ConnectionProfile:DBT

dbt (Data Build Tool) is a cloud-based computing platform that enables you to develop, test, schedule, document, and analyze data models.

The following example shows how to define a dbt connection profile:

Copy

"DBT_CP":
{
   "Type": "ConnectionProfile:DBT",
   "DBT URL": "https://cloud.getdbt.com", 
   "DBT Token": "*****",
   "Account ID": "123456",
   "Connection Timeout": "60",
   "Description": "",
   "Centralized": true
}

The following table describes the dbt connection profile parameters.

Parameter	Description
DBT URL	Defines the dbt authentication endpoint, as follows: https://cloud.getdbt.com
DBT Token	Defines the authentication code that is used to create a connection to the dbt platform. This code is located in the API Access section in the dbt cloud platform. You can use Secrets in Code to hide this value in the code.
Account ID	Defines the unique ID that is assigned to your dbt cloud account. This ID is located in the Account Info section in the dbt cloud platform.
Connection Timeout	Determines the number of seconds to wait after Control-M initiates a connection request to dbt before a timeout occurs. Default: 60
Centralized	Determines whether to create a centralized connection profile, which is stored in the Control-M/EM database and is available to all Agents. You must set this parameter to true.
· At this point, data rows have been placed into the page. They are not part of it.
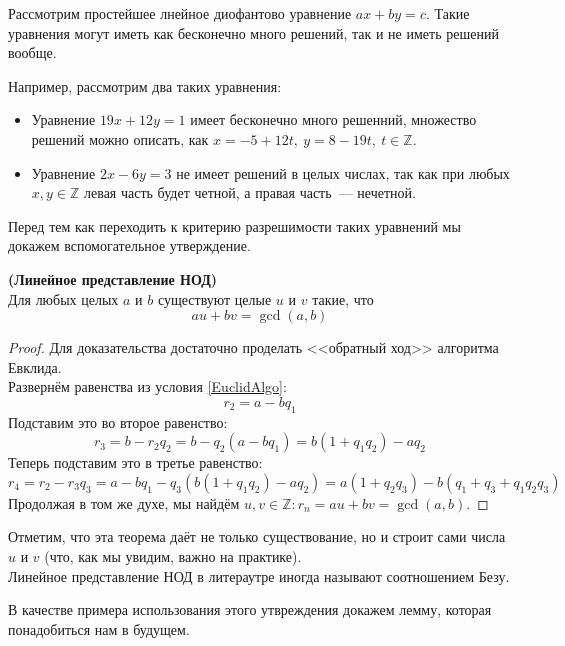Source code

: \documentclass[11pt]{article}
\begin{document}
	Рассмотрим простейшее лнейное диофантово уравнение $ax + by = c$. Такие уравнения могут иметь как бесконечно много решений, так и не иметь
	решений вообще.
	\begin{example} Например, рассмотрим два таких уравнения:
		\begin{itemize}

			\item Уравнение $19x + 12y = 1$ имеет бесконечно много решенний, множество решений можно описать, как $x = -5 + 12t, \ y = 8 - 19t, \ t \in \mathbb{Z}$.\\

			\item Уравнение $2x - 6y = 3$ не имеет решений в целых числах, так как при любых $x, y \in \mathbb{Z}$ левая часть будет четной, а правая часть~--- нечетной.

		\end{itemize}
	\end{example}

	Перед тем как переходить к критерию разрешимости таких уравнений мы докажем  вспомогательное утверждение.

	\begin{theorem} \textbf{(Линейное представление НОД)}\label{LinearGCD}\\
		Для любых целых $a$ и $b$ существуют целые $u$ и $v$ такие, что
		\[ au + bv = \gcd(a, b) \]
	\end{theorem}
	\begin{proof}
	    Для доказательства достаточно проделать <<обратный ход>> алгоритма Евклида. \\
		Развернём равенства из условия \ref{EuclidAlgo}:
		\[ r_2 = a - bq_1\]
		Подставим это во второе равенство:
		\[ r_3 = b - r_2 q_2 = b - q_2(a - bq_1) = b(1 + q_1 q_2) - a q_2 \]
		Теперь подставим это в третье равенство:
		\[ r_4 = r_2 - r_3 q_3 = a - bq_1 -  q_3(b(1 + q_1 q_2) - a q_2) = a(1 + q_2 q_3) - b(q_1 + q_3 + q_1 q_2 q_3) \]
		Продолжая в том же духе, мы найдём $u, v \in \mathbb{Z}\colon r_n = au + bv = \gcd(a, b)$.
	\end{proof}
	\begin{remark}
	    Отметим, что эта теорема даёт не только существование, но и строит сами числа $u$ и $v$ (что, как мы увидим, важно
		на практике).\\
		Линейное представление НОД в литераутре иногда называют соотношением Безу.
	\end{remark}
	В качестве примера использования этого утвреждения докажем лемму, которая понадобиться нам в будущем.
\end{document}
ConnectionProfile:GCP BigQuery

GCP BigQuery is a Google Cloud Platform computing service that you can use for data storage, processing, and analysis.

The following example shows how to define a GCP BigQuery connection profile that authenticates with a service account:

Copy

"BIGQSA":
{
   "Type": "ConnectionProfile:GCP BigQuery",
   "Identity Type": "service_account",
   "Service Account Key": "*****",
   "BigQuery URL": "https://bigquery.googleapis.com",
   "Description": "",
   "Centralized": true
}

The following table describes the GCP BigQuery connection profile parameters.

Parameter	Description
Identity Type	Determines one of the following authentication types using GCP Access Control: service_account: Authenticates with an application ID (service account) and client secret. iam_user: Authenticates based on a detected IAM role, which removes the need to provide additional credentials.
BigQuery URL	Defines the Google Cloud Platform (GCP) authentication endpoint for BigQuery, as follows: https://bigquery.googleapis.com
Service Account Key	(Service account) Defines a service account that is associated with an RSA key pair.You can use Secrets in Code to hide this value in the code.
Centralized	Determines whether to create a centralized connection profile, which is stored in the Control-M/EM database and is available to all Agents. You must set this parameter to true.

ConnectionProfile:GCP DataFlow

Google Cloud Platform (GCP) Dataflow enables you to perform cloud-based data processing for batch and real-time, data-streaming applications.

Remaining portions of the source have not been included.